Sellers need to come prepared. Effective selling begins before the conversation starts. Seek out resources to learn more about the key drivers behind the customer’s business as well as the decision makers and their process. Interactions with the customer are valuable, so be sure to tackle the easy questions on your own before meeting the customer.
Foster openness through dialogue that allows the buyer to feel less guarded about their insights on what they need in a solution. This exchange primes the seller to effectively position value later. All things being equal, the ability of a seller to tightly demonstrate relevance to a specific customer issue or opportunity (rather than simply an industry-wide one) will always be more compelling.
Successful sellers rely on periodic feedback from the customer. This “checking in” ensures that the customer is involved in the conversation. Feedback will reveal if the seller has offered any ideas that are incongruous to the customer’s perspective. Knowing these objections is critical before making recommendations that involve the product at hand.
By creating a dialogue, asking questions, and eliciting feedback, sellers will be well prepared to ask for the sale. Often, several decision makers are involved. Therefore, sellers need to propose specific next steps to continue the momentum. It’s the seller’s job to help build consensus among stakeholders.

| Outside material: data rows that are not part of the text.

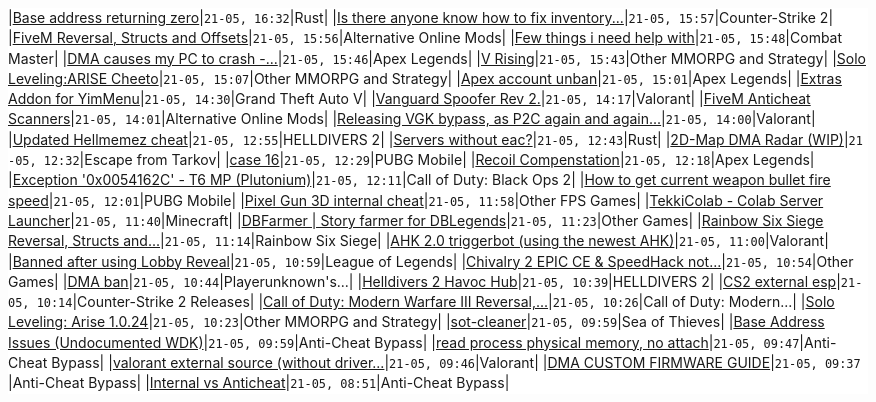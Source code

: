 |[Base address returning zero](https://www.unknowncheats.me/forum/rust/638303-base-address-returning-zero.html)|`21-05, 16:32`|Rust|
|[Is there anyone know how to fix inventory...](https://www.unknowncheats.me/forum/counter-strike-2-a/635769-fix-inventory-changer.html)|`21-05, 15:57`|Counter-Strike 2|
|[FiveM Reversal, Structs and Offsets](https://www.unknowncheats.me/forum/alternative-online-mods/340232-fivem-reversal-structs-offsets.html)|`21-05, 15:56`|Alternative Online Mods|
|[Few things i need help with](https://www.unknowncheats.me/forum/combat-master/638052-help.html)|`21-05, 15:48`|Combat Master|
|[DMA causes my PC to crash -...](https://www.unknowncheats.me/forum/apex-legends/636918-dma-causes-pc-crash-unexpected_kernel_mode_trap.html)|`21-05, 15:46`|Apex Legends|
|[V Rising](https://www.unknowncheats.me/forum/other-mmorpg-and-strategy/499898-rising.html)|`21-05, 15:43`|Other MMORPG and Strategy|
|[Solo Leveling:ARISE Cheeto](https://www.unknowncheats.me/forum/other-mmorpg-and-strategy/629636-solo-leveling-arise-cheeto.html)|`21-05, 15:07`|Other MMORPG and Strategy|
|[Apex account unban](https://www.unknowncheats.me/forum/apex-legends/623794-apex-account-unban.html)|`21-05, 15:01`|Apex Legends|
|[Extras Addon for YimMenu](https://www.unknowncheats.me/forum/grand-theft-auto-v/620073-extras-addon-yimmenu.html)|`21-05, 14:30`|Grand Theft Auto V|
|[Vanguard Spoofer Rev 2.](https://www.unknowncheats.me/forum/valorant/612562-vanguard-spoofer-rev-2-a.html)|`21-05, 14:17`|Valorant|
|[FiveM Anticheat Scanners](https://www.unknowncheats.me/forum/alternative-online-mods/638290-fivem-anticheat-scanners.html)|`21-05, 14:01`|Alternative Online Mods|
|[Releasing VGK bypass, as P2C again and again...](https://www.unknowncheats.me/forum/valorant/635930-releasing-vgk-bypass-p2c-selling-free-public.html)|`21-05, 14:00`|Valorant|
|[Updated Hellmemez cheat](https://www.unknowncheats.me/forum/helldivers-2-a/629598-updated-hellmemez-cheat.html)|`21-05, 12:55`|HELLDIVERS 2|
|[Servers without eac?](https://www.unknowncheats.me/forum/rust/638169-servers-eac.html)|`21-05, 12:43`|Rust|
|[2D-Map DMA Radar (WIP)](https://www.unknowncheats.me/forum/escape-from-tarkov/482418-2d-map-dma-radar-wip.html)|`21-05, 12:32`|Escape from Tarkov|
|[case 16](https://www.unknowncheats.me/forum/pubg-mobile/638283-16.html)|`21-05, 12:29`|PUBG Mobile|
|[Recoil Compenstation](https://www.unknowncheats.me/forum/apex-legends/638282-recoil-compenstation.html)|`21-05, 12:18`|Apex Legends|
|[Exception '0x0054162C' - T6 MP (Plutonium)](https://www.unknowncheats.me/forum/call-of-duty-black-ops-2-a/635275-exception-0x0054162c-t6-mp-plutonium.html)|`21-05, 12:11`|Call of Duty: Black Ops 2|
|[How to get current weapon bullet fire speed](https://www.unknowncheats.me/forum/pubg-mobile/638050-current-weapon-bullet-fire-speed.html)|`21-05, 12:01`|PUBG Mobile|
|[Pixel Gun 3D internal cheat](https://www.unknowncheats.me/forum/other-fps-games/638262-pixel-gun-3d-internal-cheat.html)|`21-05, 11:58`|Other FPS Games|
|[TekkiColab - Colab Server Launcher](https://www.unknowncheats.me/forum/minecraft/638277-tekkicolab-colab-server-launcher.html)|`21-05, 11:40`|Minecraft|
|[DBFarmer \| Story farmer for DBLegends](https://www.unknowncheats.me/forum/other-games/637195-dbfarmer-story-farmer-dblegends.html)|`21-05, 11:23`|Other Games|
|[Rainbow Six Siege Reversal, Structs and...](https://www.unknowncheats.me/forum/rainbow-six-siege/255148-rainbow-six-siege-reversal-structs-offsets.html)|`21-05, 11:14`|Rainbow Six Siege|
|[AHK 2.0 triggerbot (using the newest AHK)](https://www.unknowncheats.me/forum/valorant/637953-ahk-2-0-triggerbot-using-ahk.html)|`21-05, 11:00`|Valorant|
|[Banned after using Lobby Reveal](https://www.unknowncheats.me/forum/league-of-legends/638257-banned-using-lobby-reveal.html)|`21-05, 10:59`|League of Legends|
|[Chivalry 2 EPIC CE & SpeedHack not...](https://www.unknowncheats.me/forum/other-games/636915-chivalry-2-epic-ce-speedhack.html)|`21-05, 10:54`|Other Games|
|[DMA ban](https://www.unknowncheats.me/forum/playerunknown-s-battlegrounds/631111-dma-ban.html)|`21-05, 10:44`|Playerunknown's...|
|[Helldivers 2 Havoc Hub](https://www.unknowncheats.me/forum/helldivers-2-a/630894-helldivers-2-havoc-hub.html)|`21-05, 10:39`|HELLDIVERS 2|
|[CS2 external esp](https://www.unknowncheats.me/forum/counter-strike-2-releases/600259-cs2-external-esp.html)|`21-05, 10:14`|Counter-Strike 2 Releases|
|[Call of Duty: Modern Warfare III Reversal,...](https://www.unknowncheats.me/forum/call-of-duty-modern-warfare-iii/605287-call-duty-modern-warfare-iii-reversal-structs-offsets.html)|`21-05, 10:26`|Call of Duty: Modern...|
|[Solo Leveling: Arise 1.0.24](https://www.unknowncheats.me/forum/other-mmorpg-and-strategy/632972-solo-leveling-arise-1-0-24-a.html)|`21-05, 10:23`|Other MMORPG and Strategy|
|[sot-cleaner](https://www.unknowncheats.me/forum/sea-of-thieves/622216-sot-cleaner.html)|`21-05, 09:59`|Sea of Thieves|
|[Base Address Issues (Undocumented WDK)](https://www.unknowncheats.me/forum/anti-cheat-bypass/638263-base-address-issues-undocumented-wdk.html)|`21-05, 09:59`|Anti-Cheat Bypass|
|[read process physical memory, no attach](https://www.unknowncheats.me/forum/anti-cheat-bypass/444289-read-process-physical-memory-attach.html)|`21-05, 09:47`|Anti-Cheat Bypass|
|[valorant external source (without driver...](https://www.unknowncheats.me/forum/valorant/637422-valorant-external-source-driver-source.html)|`21-05, 09:46`|Valorant|
|[DMA CUSTOM FIRMWARE GUIDE](https://www.unknowncheats.me/forum/anti-cheat-bypass/613135-dma-custom-firmware-guide.html)|`21-05, 09:37`|Anti-Cheat Bypass|
|[Internal vs Anticheat](https://www.unknowncheats.me/forum/anti-cheat-bypass/638261-internal-vs-anticheat.html)|`21-05, 08:51`|Anti-Cheat Bypass|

Finally, sellers can continue to build their credibility by delivering on their commitments. When a buyer sees a seller’s actions as consistent with what they say, they establish Knowledge-based Trust. This is a critical outcome according to an independent study commissioned by SAP in which respondents revealed “trust” as the most important factor when purchasing products. Keep the customer engaged by making routine follow ups. These touch-points keep the customer locked into the various ways your solution connects to their problem.